**EXERCISE OBJECTIVE**: Copy every line from the material below that holds "show".

**RECORDS PROVIDED**:

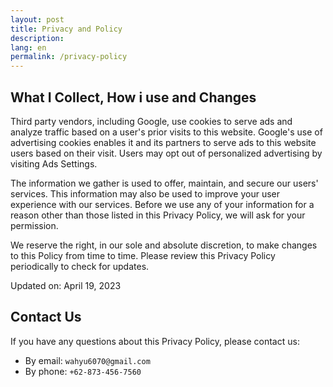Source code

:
 ```yaml
---
layout: post
title: Privacy and Policy
description:
lang: en
permalink: /privacy-policy
---
```



## What I Collect, How i use and Changes

Third party vendors, including Google, use cookies to serve ads and analyze traffic based on a user's prior visits to this website. Google's use of advertising cookies enables it and its partners to serve ads to this website users based on their visit. Users may opt out of personalized advertising by visiting Ads Settings.

The information we gather is used to offer, maintain, and secure our users' services. This information may also be used to improve your user experience with our services. Before we use any of your information for a reason other than those listed in this Privacy Policy, we will ask for your permission.


We reserve the right, in our sole and absolute discretion, to make changes to this Policy from time to time. Please review this Privacy Policy periodically to check for updates.

Updated on: April 19, 2023

## Contact Us

If you have any questions about this Privacy Policy, please contact us:

- By email: `wahyu6070@gmail.com`
- By phone: `+62-873-456-7560`
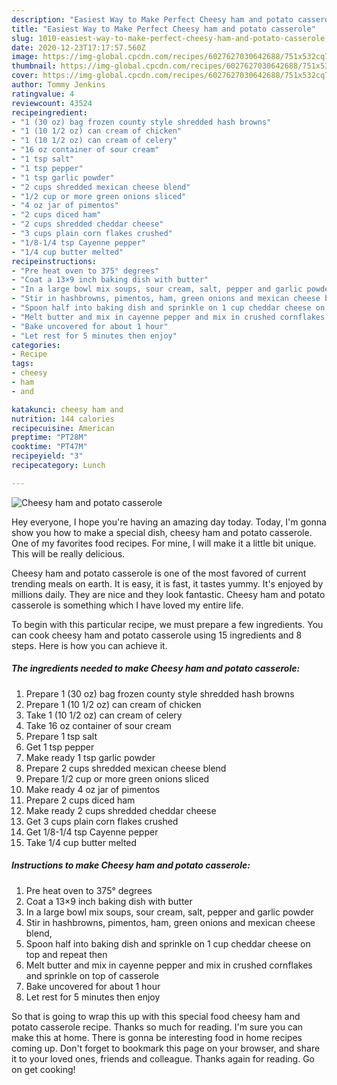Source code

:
 ```yaml
---
description: "Easiest Way to Make Perfect Cheesy ham and potato casserole"
title: "Easiest Way to Make Perfect Cheesy ham and potato casserole"
slug: 1010-easiest-way-to-make-perfect-cheesy-ham-and-potato-casserole
date: 2020-12-23T17:17:57.560Z
image: https://img-global.cpcdn.com/recipes/6027627030642688/751x532cq70/cheesy-ham-and-potato-casserole-recipe-main-photo.jpg
thumbnail: https://img-global.cpcdn.com/recipes/6027627030642688/751x532cq70/cheesy-ham-and-potato-casserole-recipe-main-photo.jpg
cover: https://img-global.cpcdn.com/recipes/6027627030642688/751x532cq70/cheesy-ham-and-potato-casserole-recipe-main-photo.jpg
author: Tommy Jenkins
ratingvalue: 4
reviewcount: 43524
recipeingredient:
- "1 (30 oz) bag frozen county style shredded hash browns"
- "1 (10 1/2 oz) can cream of chicken"
- "1 (10 1/2 oz) can cream of celery"
- "16 oz container of sour cream"
- "1 tsp salt"
- "1 tsp pepper"
- "1 tsp garlic powder"
- "2 cups shredded mexican cheese blend"
- "1/2 cup or more green onions sliced"
- "4 oz jar of pimentos"
- "2 cups diced ham"
- "2 cups shredded cheddar cheese"
- "3 cups plain corn flakes crushed"
- "1/8-1/4 tsp Cayenne pepper"
- "1/4 cup butter melted"
recipeinstructions:
- "Pre heat oven to 375° degrees"
- "Coat a 13×9 inch baking dish with butter"
- "In a large bowl mix soups, sour cream, salt, pepper and garlic powder"
- "Stir in hashbrowns, pimentos, ham, green onions and mexican cheese blend,"
- "Spoon half into baking dish and sprinkle on 1 cup cheddar cheese on top and repeat then"
- "Melt butter and mix in cayenne pepper and mix in crushed cornflakes and sprinkle on top of casserole"
- "Bake uncovered for about 1 hour"
- "Let rest for 5 minutes then enjoy"
categories:
- Recipe
tags:
- cheesy
- ham
- and

katakunci: cheesy ham and 
nutrition: 144 calories
recipecuisine: American
preptime: "PT28M"
cooktime: "PT47M"
recipeyield: "3"
recipecategory: Lunch

---
```



![Cheesy ham and potato casserole](https://img-global.cpcdn.com/recipes/6027627030642688/751x532cq70/cheesy-ham-and-potato-casserole-recipe-main-photo.jpg)

Hey everyone, I hope you're having an amazing day today. Today, I'm gonna show you how to make a special dish, cheesy ham and potato casserole. One of my favorites food recipes. For mine, I will make it a little bit unique. This will be really delicious.

Cheesy ham and potato casserole is one of the most favored of current trending meals on earth. It is easy, it is fast, it tastes yummy. It's enjoyed by millions daily. They are nice and they look fantastic. Cheesy ham and potato casserole is something which I have loved my entire life.




To begin with this particular recipe, we must prepare a few ingredients. You can cook cheesy ham and potato casserole using 15 ingredients and 8 steps. Here is how you can achieve it.

<!--inarticleads1-->

##### The ingredients needed to make Cheesy ham and potato casserole:

1. Prepare 1 (30 oz) bag frozen county style shredded hash browns
1. Prepare 1 (10 1/2 oz) can cream of chicken
1. Take 1 (10 1/2 oz) can cream of celery
1. Take 16 oz container of sour cream
1. Prepare 1 tsp salt
1. Get 1 tsp pepper
1. Make ready 1 tsp garlic powder
1. Prepare 2 cups shredded mexican cheese blend
1. Prepare 1/2 cup or more green onions sliced
1. Make ready 4 oz jar of pimentos
1. Prepare 2 cups diced ham
1. Make ready 2 cups shredded cheddar cheese
1. Get 3 cups plain corn flakes crushed
1. Get 1/8-1/4 tsp Cayenne pepper
1. Take 1/4 cup butter melted




<!--inarticleads2-->

##### Instructions to make Cheesy ham and potato casserole:

1. Pre heat oven to 375° degrees
1. Coat a 13×9 inch baking dish with butter
1. In a large bowl mix soups, sour cream, salt, pepper and garlic powder
1. Stir in hashbrowns, pimentos, ham, green onions and mexican cheese blend,
1. Spoon half into baking dish and sprinkle on 1 cup cheddar cheese on top and repeat then
1. Melt butter and mix in cayenne pepper and mix in crushed cornflakes and sprinkle on top of casserole
1. Bake uncovered for about 1 hour
1. Let rest for 5 minutes then enjoy




So that is going to wrap this up with this special food cheesy ham and potato casserole recipe. Thanks so much for reading. I'm sure you can make this at home. There is gonna be interesting food in home recipes coming up. Don't forget to bookmark this page on your browser, and share it to your loved ones, friends and colleague. Thanks again for reading. Go on get cooking!
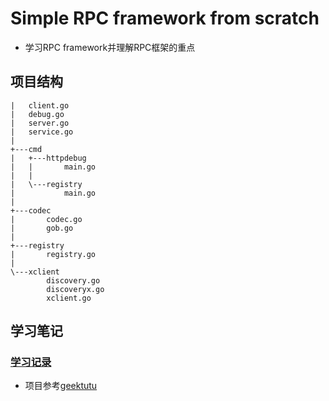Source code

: # Simple RPC framework from scratch
- 学习RPC framework并理解RPC框架的重点

## 项目结构
```text
|   client.go
|   debug.go
|   server.go
|   service.go
|
+---cmd
|   +---httpdebug
|   |       main.go
|   |
|   \---registry
|           main.go
|
+---codec
|       codec.go
|       gob.go
|
+---registry
|       registry.go
|
\---xclient
        discovery.go
        discoveryx.go
        xclient.go
```

## 学习笔记
### [学习记录](https://soongao.github.io/posts/rpcframe/)
- 项目参考[geektutu](https://geektutu.com/post/geerpc.html)

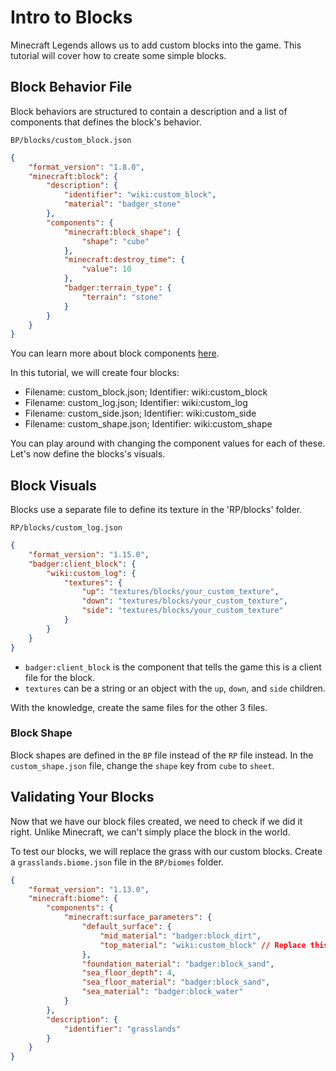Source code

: # Intro to Blocks

Minecraft Legends allows us to add custom blocks into the game. This tutorial will cover how to create some simple blocks.

## Block Behavior File

Block behaviors are structured to contain a description and a list of components that defines the block's behavior.

`BP/blocks/custom_block.json`

```json
{
    "format_version": "1.8.0",
    "minecraft:block": {
        "description": {
            "identifier": "wiki:custom_block",
            "material": "badger_stone"
        },
        "components": {
            "minecraft:block_shape": {
                "shape": "cube"
            },
            "minecraft:destroy_time": {
                "value": 10
            },
            "badger:terrain_type": {
                "terrain": "stone"
            }
        }
    }
}
```

You can learn more about block components [here](../blocks/block-components).

In this tutorial, we will create four blocks:

-   Filename: custom_block.json; Identifier: wiki:custom_block
-   Filename: custom_log.json; Identifier: wiki:custom_log
-   Filename: custom_side.json; Identifier: wiki:custom_side
-   Filename: custom_shape.json; Identifier: wiki:custom_shape

You can play around with changing the component values for each of these. Let's now define the blocks's visuals.

## Block Visuals

Blocks use a separate file to define its texture in the 'RP/blocks' folder.

`RP/blocks/custom_log.json`

```json
{
    "format_version": "1.15.0",
    "badger:client_block": {
        "wiki:custom_log": {
            "textures": {
                "up": "textures/blocks/your_custom_texture",
                "down": "textures/blocks/your_custom_texture",
                "side": "textures/blocks/your_custom_texture"
            }
        }
    }
}
```

-   `badger:client_block` is the component that tells the game this is a client file for the block.
-   `textures` can be a string or an object with the `up`, `down`, and `side` children.

With the knowledge, create the same files for the other 3 files.

### Block Shape

Block shapes are defined in the `BP` file instead of the `RP` file instead. In the `custom_shape.json` file, change the `shape` key from `cube` to `sheet`.

## Validating Your Blocks

Now that we have our block files created, we need to check if we did it right. Unlike Minecraft, we can't simply place the block in the world.

To test our blocks, we will replace the grass with our custom blocks. Create a `grasslands.biome.json` file in the `BP/biomes` folder.

```json
{
    "format_version": "1.13.0",
    "minecraft:biome": {
        "components": {
            "minecraft:surface_parameters": {
                "default_surface": {
                    "mid_material": "badger:block_dirt",
                    "top_material": "wiki:custom_block" // Replace this with the custom block
                },
                "foundation_material": "badger:block_sand",
                "sea_floor_depth": 4,
                "sea_floor_material": "badger:block_sand",
                "sea_material": "badger:block_water"
            }
        },
        "description": {
            "identifier": "grasslands"
        }
    }
}
```
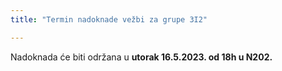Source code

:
 ```yaml
---
title: "Termin nadoknade vežbi za grupe 3I2"

---
```


Nadoknada će biti održana u **utorak 16.5.2023. od 18h u N202.**
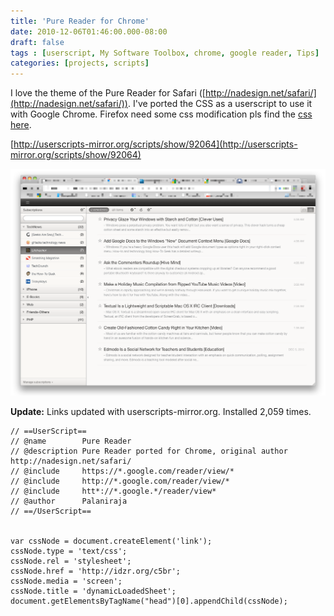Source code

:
 ```yaml
---
title: 'Pure Reader for Chrome'
date: 2010-12-06T01:46:00.000-08:00
draft: false
tags : [userscript, My Software Toolbox, chrome, google reader, Tips]
categories: [projects, scripts]
---
```


I love the theme of the Pure Reader for Safari ([http://nadesign.net/safari/](http://nadesign.net/safari/)). I've ported the CSS as a userscript to use it with Google Chrome. Firefox need some css modification pls find the [css here](http://idzr.org/c5br).  
  
[http://userscripts-mirror.org/scripts/show/92064](http://userscripts-mirror.org/scripts/show/92064)  
  

[![](/assets/Screen-shot-2010-12-06-at-2.33.04-PM.png)](/assets/Screen-shot-2010-12-06-at-2.33.04-PM.png)


**Update:** Links updated with userscripts-mirror.org. Installed 2,059 times. 

```
// ==UserScript==
// @name        Pure Reader 
// @description Pure Reader ported for Chrome, original author http://nadesign.net/safari/
// @include     https://*.google.com/reader/view/*
// @include     http://*.google.com/reader/view/*
// @include     htt*://*.google.*/reader/view*
// @author      Palaniraja 
// ==/UserScript==


var cssNode = document.createElement('link');
cssNode.type = 'text/css';
cssNode.rel = 'stylesheet';
cssNode.href = 'http://idzr.org/c5br';
cssNode.media = 'screen';
cssNode.title = 'dynamicLoadedSheet';
document.getElementsByTagName("head")[0].appendChild(cssNode);
```
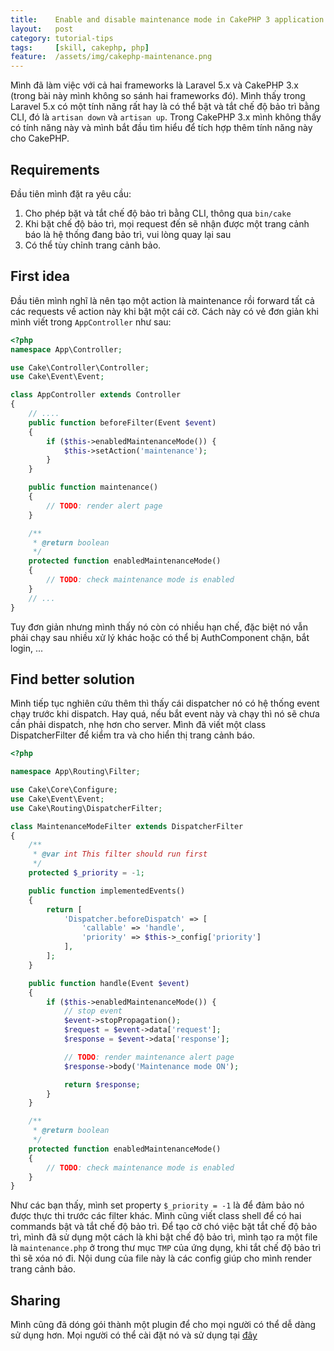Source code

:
 ```yaml
---
title:    Enable and disable maintenance mode in CakePHP 3 application
layout:   post
category: tutorial-tips
tags:     [skill, cakephp, php]
feature:  /assets/img/cakephp-maintenance.png
---
```


Mình đã làm việc với cả hai frameworks là Laravel 5.x và CakePHP 3.x (trong bài này
mình không so sánh hai frameworks đó). Mình thấy trong Laravel 5.x có một tính năng
rất hay là có thể bật và tắt chế độ bảo trì bằng CLI, đó là `artisan down` và `artisan up`.
Trong CakePHP 3.x mình không thấy có tính năng này và mình bắt đầu tìm hiểu để
tích hợp thêm tính năng này cho CakePHP.

<!-- more -->

## Requirements

Đầu tiên mình đặt ra yêu cầu:

1. Cho phép bặt và tắt chế độ bảo trì bằng CLI, thông qua `bin/cake`
2. Khi bặt chế độ bảo trì, mọi request đến sẽ nhận được một trang cảnh báo là hệ thống đang bảo trì, vui lòng quay lại sau
3. Có thể tùy chỉnh trang cảnh bảo.

## First idea

Đầu tiên mình nghĩ là nên tạo một action là maintenance rồi forward tất cả các requests
về action này khi bật một cái cờ. Cách này có vẻ đơn giản khi mình viết trong `AppController` như sau:

```php
<?php
namespace App\Controller;

use Cake\Controller\Controller;
use Cake\Event\Event;

class AppController extends Controller
{
    // ....
    public function beforeFilter(Event $event)
    {
        if ($this->enabledMaintenanceMode()) {
            $this->setAction('maintenance');
        }
    }

    public function maintenance()
    {
        // TODO: render alert page
    }

    /**
     * @return boolean
     */
    protected function enabledMaintenanceMode()
    {
        // TODO: check maintenance mode is enabled
    }
    // ...
}
```

Tuy đơn giản nhưng mình thấy nó còn có nhiều hạn chế, đặc biệt nó vẫn phải chạy
sau nhiều xử lý khác hoặc có thể bị AuthComponent chặn, bắt login, ...

## Find better solution

Mình tiếp tục nghiên cứu thêm thì thấy cái dispatcher nó có hệ thống event
chạy trước khi dispatch. Hay quá, nếu bắt event này và chạy thì nó sẽ chưa cần phải dispatch,
nhẹ hơn cho server. Mình đã viết một class DispatcherFilter để kiểm tra và cho hiển thị trang cảnh báo.

```php
<?php

namespace App\Routing\Filter;

use Cake\Core\Configure;
use Cake\Event\Event;
use Cake\Routing\DispatcherFilter;

class MaintenanceModeFilter extends DispatcherFilter
{
    /**
     * @var int This filter should run first
     */
    protected $_priority = -1;

    public function implementedEvents()
    {
        return [
            'Dispatcher.beforeDispatch' => [
                'callable' => 'handle',
                'priority' => $this->_config['priority']
            ],
        ];
    }

    public function handle(Event $event)
    {
        if ($this->enabledMaintenanceMode()) {
            // stop event
            $event->stopPropagation();
            $request = $event->data['request'];
            $response = $event->data['response'];

            // TODO: render maintenance alert page
            $response->body('Maintenance mode ON');

            return $response;
        }
    }

    /**
     * @return boolean
     */
    protected function enabledMaintenanceMode()
    {
        // TODO: check maintenance mode is enabled
    }
}
```

Như các bạn thấy, mình set property `$_priority = -1` là để đảm bảo nó được thực thi
trước các filter khác. Mình cũng viết class shell để có hai commands bật và tắt
chế độ bảo trì. Để tạo cờ chó việc bặt tắt chế độ bảo trì, mình đã sử dụng một cách
là khi bật chế độ bảo trì, mình tạo ra một file là `maintenance.php` ở trong thư mục
`TMP` của ứng dụng, khi tắt chế độ bảo trì thì sẽ xóa nó đi. Nội dung của file này
là các config giúp cho mình render trang cảnh bảo.

## Sharing

Mình cũng đã dóng gói thành một plugin để cho mọi người có thể dễ dàng sử dụng hơn.
Mọi người có thể cài đặt nó và sử dụng tại [đây][plugin-url]

[plugin-url]:  https://github.com/lemonphp/cakeplugin-maintenance-mode.git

**SOLUTION BELOW**:
Hey everyone, I hope you're having an amazing day today. Today, I'm gonna show you how to make a special dish, cheesy ham and potato casserole. One of my favorites food recipes. For mine, I will make it a little bit unique. This will be really delicious.
[http://userscripts-mirror.org/scripts/show/92064](http://userscripts-mirror.org/scripts/show/92064)  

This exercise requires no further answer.